A "kill" button for control groups

Posted May 3, 2021 22:06 UTC (Mon) by zblaxell (subscriber, #26385)
Parent article: A "kill" button for control groups

This doesn't seem controversial to me. Just look at what it's replacing: the systemd-style while loop scraping PIDs out of /sys/fs/cgroup, dodging processes stuck in high-latency kernel syscalls while trying to win a game of whack-a-mole with high-priority fork-bombs on low-core-count systems with potentially unbounded run time and no clear exit condition...is an abomination familiar to anyone who has had to troubleshoot it, or worse, implement it.

It was possible to get a similar effect by freezing a cgroup before enumerating pids to kill it (i.e. first stop the fork-bombs from running, then kill the frozen processes), but the freezer cgroup has its own set of gotchas--we have to wait for the freeze to take effect to be sure we've captured every pid, and that waiting means we're back to "potentially unbounded run time" and distinguishing between new processes popping up and old processes that refuse to die, and with that extra complexity we are doing only slightly better than the abomination.

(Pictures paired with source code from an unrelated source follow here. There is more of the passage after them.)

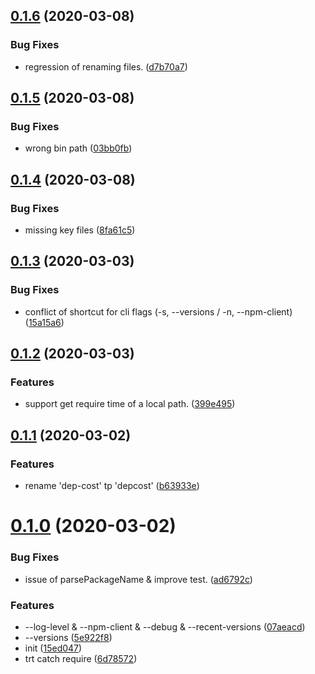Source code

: ## [0.1.6](https://github.com/rich-lab/depcost/compare/v0.1.5...v0.1.6) (2020-03-08)


### Bug Fixes

* regression of renaming files. ([d7b70a7](https://github.com/rich-lab/depcost/commit/d7b70a7092b2db325603f25ed35e195152c95e0f))



## [0.1.5](https://github.com/rich-lab/depcost/compare/v0.1.4...v0.1.5) (2020-03-08)


### Bug Fixes

* wrong bin path ([03bb0fb](https://github.com/rich-lab/depcost/commit/03bb0fb06f7c21c97481859aa576aa18950e7af8))



## [0.1.4](https://github.com/rich-lab/depcost/compare/v0.1.3...v0.1.4) (2020-03-08)


### Bug Fixes

* missing key files ([8fa61c5](https://github.com/rich-lab/depcost/commit/8fa61c52ed2dd4d8166f9e7bee5c3d68181fcd6f))


<a name="0.1.3"></a>
## [0.1.3](https://github.com/rich-lab/depcost/compare/v0.1.2...v0.1.3) (2020-03-03)


### Bug Fixes

* conflict of shortcut for cli flags (-s, --versions / -n, --npm-client) ([15a15a6](https://github.com/rich-lab/depcost/commit/15a15a6))



<a name="0.1.2"></a>
## [0.1.2](https://github.com/rich-lab/depcost/compare/v0.1.1...v0.1.2) (2020-03-03)


### Features

* support get require time of a local path. ([399e495](https://github.com/rich-lab/depcost/commit/399e495))



<a name="0.1.1"></a>
## [0.1.1](https://github.com/rich-lab/depcost/compare/v0.1.0...v0.1.1) (2020-03-02)


### Features

* rename 'dep-cost' tp 'depcost' ([b63933e](https://github.com/rich-lab/depcost/commit/b63933e))



<a name="0.1.0"></a>
# [0.1.0](https://github.com/rich-lab/depcost/compare/15ed047...v0.1.0) (2020-03-02)


### Bug Fixes

* issue of parsePackageName & improve test. ([ad6792c](https://github.com/rich-lab/depcost/commit/ad6792c))


### Features

* --log-level & --npm-client & --debug & --recent-versions ([07aeacd](https://github.com/rich-lab/depcost/commit/07aeacd))
* --versions ([5e922f8](https://github.com/rich-lab/depcost/commit/5e922f8))
* init ([15ed047](https://github.com/rich-lab/depcost/commit/15ed047))
* trt catch require ([6d78572](https://github.com/rich-lab/depcost/commit/6d78572))



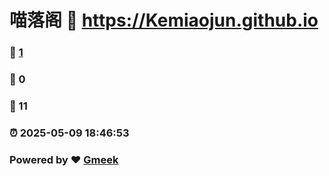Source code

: # 喵落阁 :link: https://Kemiaojun.github.io 
### :page_facing_up: [1](https://Kemiaojun.github.io/tag.html) 
### :speech_balloon: 0 
### :hibiscus: 11 
### :alarm_clock: 2025-05-09 18:46:53 
### Powered by :heart: [Gmeek](https://github.com/Meekdai/Gmeek)
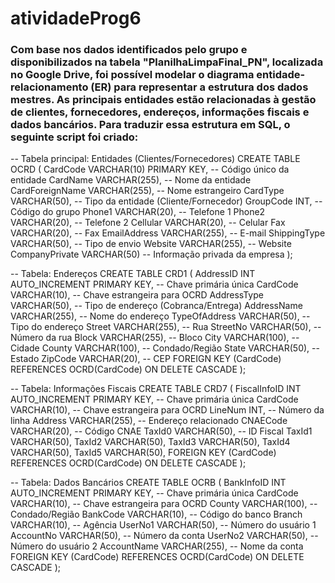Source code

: # atividadeProg6

### Com base nos dados identificados pelo grupo e disponibilizados na tabela "PlanilhaLimpaFinal_PN", localizada no Google Drive, foi possível modelar o diagrama entidade-relacionamento (ER) para representar a estrutura dos dados mestres. As principais entidades estão relacionadas à gestão de clientes, fornecedores, endereços, informações fiscais e dados bancários. Para traduzir essa estrutura em SQL, o seguinte script foi criado:


-- Tabela principal: Entidades (Clientes/Fornecedores)
CREATE TABLE OCRD (
    CardCode VARCHAR(10) PRIMARY KEY,   -- Código único da entidade
    CardName VARCHAR(255),              -- Nome da entidade
    CardForeignName VARCHAR(255),       -- Nome estrangeiro
    CardType VARCHAR(50),               -- Tipo da entidade (Cliente/Fornecedor)
    GroupCode INT,                      -- Código do grupo
    Phone1 VARCHAR(20),                 -- Telefone 1
    Phone2 VARCHAR(20),                 -- Telefone 2
    Cellular VARCHAR(20),               -- Celular
    Fax VARCHAR(20),                    -- Fax
    EmailAddress VARCHAR(255),          -- E-mail
    ShippingType VARCHAR(50),           -- Tipo de envio
    Website VARCHAR(255),               -- Website
    CompanyPrivate VARCHAR(50)          -- Informação privada da empresa
);

-- Tabela: Endereços
CREATE TABLE CRD1 (
    AddressID INT AUTO_INCREMENT PRIMARY KEY,  -- Chave primária única
    CardCode VARCHAR(10),                      -- Chave estrangeira para OCRD
    AddressType VARCHAR(50),                   -- Tipo de endereço (Cobranca/Entrega)
    AddressName VARCHAR(255),                  -- Nome do endereço
    TypeOfAddress VARCHAR(50),                 -- Tipo do endereço
    Street VARCHAR(255),                       -- Rua
    StreetNo VARCHAR(50),                      -- Número da rua
    Block VARCHAR(255),                        -- Bloco
    City VARCHAR(100),                         -- Cidade
    County VARCHAR(100),                       -- Condado/Região
    State VARCHAR(50),                         -- Estado
    ZipCode VARCHAR(20),                       -- CEP
    FOREIGN KEY (CardCode) REFERENCES OCRD(CardCode) ON DELETE CASCADE
);

-- Tabela: Informações Fiscais
CREATE TABLE CRD7 (
    FiscalInfoID INT AUTO_INCREMENT PRIMARY KEY,  -- Chave primária única
    CardCode VARCHAR(10),                         -- Chave estrangeira para OCRD
    LineNum INT,                                  -- Número da linha
    Address VARCHAR(255),                         -- Endereço relacionado
    CNAECode VARCHAR(20),                         -- Código CNAE
    TaxId0 VARCHAR(50),                           -- ID Fiscal
    TaxId1 VARCHAR(50),
    TaxId2 VARCHAR(50),
    TaxId3 VARCHAR(50),
    TaxId4 VARCHAR(50),
    TaxId5 VARCHAR(50),
    FOREIGN KEY (CardCode) REFERENCES OCRD(CardCode) ON DELETE CASCADE
);

-- Tabela: Dados Bancários
CREATE TABLE OCRB (
    BankInfoID INT AUTO_INCREMENT PRIMARY KEY,  -- Chave primária única
    CardCode VARCHAR(10),                       -- Chave estrangeira para OCRD
    County VARCHAR(100),                        -- Condado/Região
    BankCode VARCHAR(10),                       -- Código do banco
    Branch VARCHAR(10),                         -- Agência
    UserNo1 VARCHAR(50),                        -- Número do usuário 1
    AccountNo VARCHAR(50),                      -- Número da conta
    UserNo2 VARCHAR(50),                        -- Número do usuário 2
    AccountName VARCHAR(255),                   -- Nome da conta
    FOREIGN KEY (CardCode) REFERENCES OCRD(CardCode) ON DELETE CASCADE
);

If the kernel implements this capability, it can lock out new processes from being created, while it terminates old ones. Userspace can do one write(2) syscall with running time proportional to the task list size, then forget anything in the cgroup existed (unless it chooses to wait until all killed processes blocked in syscalls exit, in which case cgroup2 has an API for that). Simple, elegant, and effective.

Of course, writing something to some file named "kill" will likely wipe out some processes. No lesser result should be expected by a human writing to a file on a control filesystem with such a name. Software blindly writing numbers into new cgroup files without knowing what the numbers mean is already asking for a world of trouble--it's best to make such software notorious, so it can be removed from the world.

But...maybe it would be better if writing, say, 0x4321fedc (LINUX_REBOOT_CMD_POWER_OFF, defined in sys/reboot.h) killed the cgroup, and other values didn't? Or the string "kill" or "-9" or really anything other than the first non-zero integer.

I also wonder why it only sends SIGKILL? People often want to send SIGTERM first, and since the kill file takes a numeric value anyway, it might as well be the signal ID.

A "kill" button for control groups

Posted May 3, 2021 22:14 UTC (Mon) by Cyberax (✭ supporter ✭, #52523) [Link] (5 responses)

> If the kernel implements this capability, it can lock out new processes from being created, while it terminates old ones.
You can already do that with PID controllers.

A "kill" button for control groups

Posted May 3, 2021 23:19 UTC (Mon) by zblaxell (subscriber, #26385) [Link] (4 responses)

systemd doesn't seem to know that. The pids controller was invented in 2015, systemd's cg_kill functions were last significantly updated in 2011. OTOH freezer cgroup was invented in 2008 and systemd didn't use that to derace cg_kill either.

It looks like there are some ways to escape from the pids controller which the kill button closes off: a process that is running fork() can evade some of the limits that are imposed after fork() starts and before it finishes, or escape by migrating to another cgroup. The kill-button patch leaves a note to smack that process with a SIGKILL just before fork() returns.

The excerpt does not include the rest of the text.